Activision Blizzard Studios, LLC
- Company type: Subsidiary
- Industry: Film production; Television production;
- Founded: November 6, 2015; 10 years ago
- Defunct: 2021; 5 years ago
- Fate: Dormancy
- Headquarters: Beverly Hills, California, US
- Key people: Stacey Sher (co-president); Nick van Dyk (co-president);
- Parent: Activision Blizzard

= Activision Blizzard Studios =

American film and television production company

Activision Blizzard Studios, LLC was an American motion picture production company and a subsidiary of American video game company Activision Blizzard based in Beverly Hills, California. It was created to utilize its parent company's popular game franchises through films and television shows.
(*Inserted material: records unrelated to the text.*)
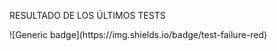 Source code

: RESULTADO DE LOS ÚLTIMOS TESTS
<!---badge---> ![Generic badge](https://img.shields.io/badge/test-failure-red) <!---badge---> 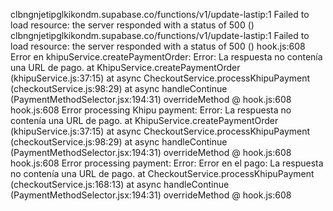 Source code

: clbngnjetipglkikondm.supabase.co/functions/v1/update-lastip:1   Failed to load resource: the server responded with a status of 500 ()
clbngnjetipglkikondm.supabase.co/functions/v1/update-lastip:1   Failed to load resource: the server responded with a status of 500 ()
hook.js:608  Error en khipuService.createPaymentOrder: Error: La respuesta no contenía una URL de pago.
    at KhipuService.createPaymentOrder (khipuService.js:37:15)
    at async CheckoutService.processKhipuPayment (checkoutService.js:98:29)
    at async handleContinue (PaymentMethodSelector.jsx:194:31)
overrideMethod @ hook.js:608
hook.js:608  Error processing Khipu payment: Error: La respuesta no contenía una URL de pago.
    at KhipuService.createPaymentOrder (khipuService.js:37:15)
    at async CheckoutService.processKhipuPayment (checkoutService.js:98:29)
    at async handleContinue (PaymentMethodSelector.jsx:194:31)
overrideMethod @ hook.js:608
hook.js:608  Error processing payment: Error: Error en el pago: La respuesta no contenía una URL de pago.
    at CheckoutService.processKhipuPayment (checkoutService.js:168:13)
    at async handleContinue (PaymentMethodSelector.jsx:194:31)
overrideMethod @ hook.js:608

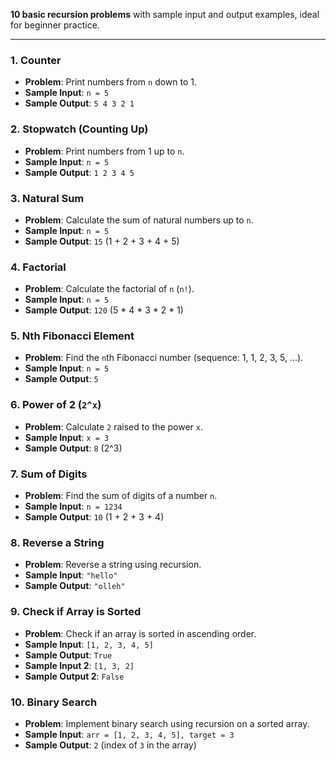 **10 basic recursion problems** with sample input and output examples, ideal for beginner practice.

---

### 1. **Counter**
   - **Problem**: Print numbers from `n` down to 1.
   - **Sample Input**: `n = 5`
   - **Sample Output**: `5 4 3 2 1`

### 2. **Stopwatch (Counting Up)**
   - **Problem**: Print numbers from 1 up to `n`.
   - **Sample Input**: `n = 5`
   - **Sample Output**: `1 2 3 4 5`

### 3. **Natural Sum**
   - **Problem**: Calculate the sum of natural numbers up to `n`.
   - **Sample Input**: `n = 5`
   - **Sample Output**: `15` (1 + 2 + 3 + 4 + 5)

### 4. **Factorial**
   - **Problem**: Calculate the factorial of `n` (`n!`).
   - **Sample Input**: `n = 5`
   - **Sample Output**: `120` (5 * 4 * 3 * 2 * 1)

### 5. **Nth Fibonacci Element**
   - **Problem**: Find the `n`th Fibonacci number (sequence: 1, 1, 2, 3, 5, ...).
   - **Sample Input**: `n = 5`
   - **Sample Output**: `5`

### 6. **Power of 2 (`2^x`)**
   - **Problem**: Calculate `2` raised to the power `x`.
   - **Sample Input**: `x = 3`
   - **Sample Output**: `8` (2^3)

### 7. **Sum of Digits**
   - **Problem**: Find the sum of digits of a number `n`.
   - **Sample Input**: `n = 1234`
   - **Sample Output**: `10` (1 + 2 + 3 + 4)

### 8. **Reverse a String**
   - **Problem**: Reverse a string using recursion.
   - **Sample Input**: `"hello"`
   - **Sample Output**: `"olleh"`

### 9. **Check if Array is Sorted**
   - **Problem**: Check if an array is sorted in ascending order.
   - **Sample Input**: `[1, 2, 3, 4, 5]`
   - **Sample Output**: `True`
   - **Sample Input 2**: `[1, 3, 2]`
   - **Sample Output 2**: `False`

### 10. **Binary Search**
   - **Problem**: Implement binary search using recursion on a sorted array.
   - **Sample Input**: `arr = [1, 2, 3, 4, 5], target = 3`
   - **Sample Output**: `2` (index of `3` in the array)

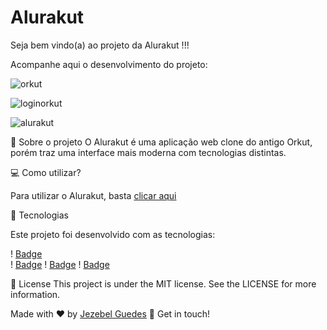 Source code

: # Alurakut

Seja bem vindo(a) ao projeto da Alurakut !!!

Acompanhe aqui o desenvolvimento do projeto:

![orkut](https://user-images.githubusercontent.com/75287031/125870135-4472e85b-173a-485b-8f92-b30ab3fc7b2c.png)


![loginorkut](https://user-images.githubusercontent.com/75287031/126598988-baa8ce06-bed6-460a-9aa2-16da5b450dd5.png)


![alurakut](https://user-images.githubusercontent.com/75287031/126598172-69ab3ddb-d87d-43ec-b3d8-cb9024a177d0.png)


💬  Sobre o projeto 
O Alurakut é uma aplicação web clone do antigo Orkut, porém traz uma interface mais moderna com tecnologias distintas. 


💻   Como utilizar?

Para utilizar o Alurakut, basta [clicar aqui ](https://alurakut-blond-psi.vercel.app/)
 
 
  🚀 Tecnologias
 
Este projeto foi desenvolvido com as tecnologias:

 ! [Badge](https://img.shields.io/badge/-ReactJS-blue)   
 ! [Badge](https://img.shields.io/badge/-Next.js-lightgrey)
 ! [Badge](https://img.shields.io/badge/-DatoCMS-red)
 ! [Badge](https://img.shields.io/badge/-React--Toastify-brightgreen)


📝 License
This project is under the MIT license. See the LICENSE for more information.

Made with ♥ by [Jezebel Guedes](https://www.linkedin.com/in/jezebel-guedes/) 👋 Get in touch!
It was co-headed by Stacey Sher and Nick van Dyk, the latter being a former executive of The Walt Disney Company.

In 2021, the two co-presidents of Activision Blizzard Studios departed to explore other opportunities, and given the lack of production since 2018, it is likely that the studio has ceased operations.

== History ==
At an investor day presentation on November 6, 2015, in the wake of the Warcraft feature film, Activision Blizzard announced the formation of Activision Blizzard Studios, a film production subsidiary dedicated to creating original television series and films based on their video game franchises. In January 2016, the company announced that the studio will be co-headed by producer Stacey Sher and former The Walt Disney Company executive Nick van Dyk.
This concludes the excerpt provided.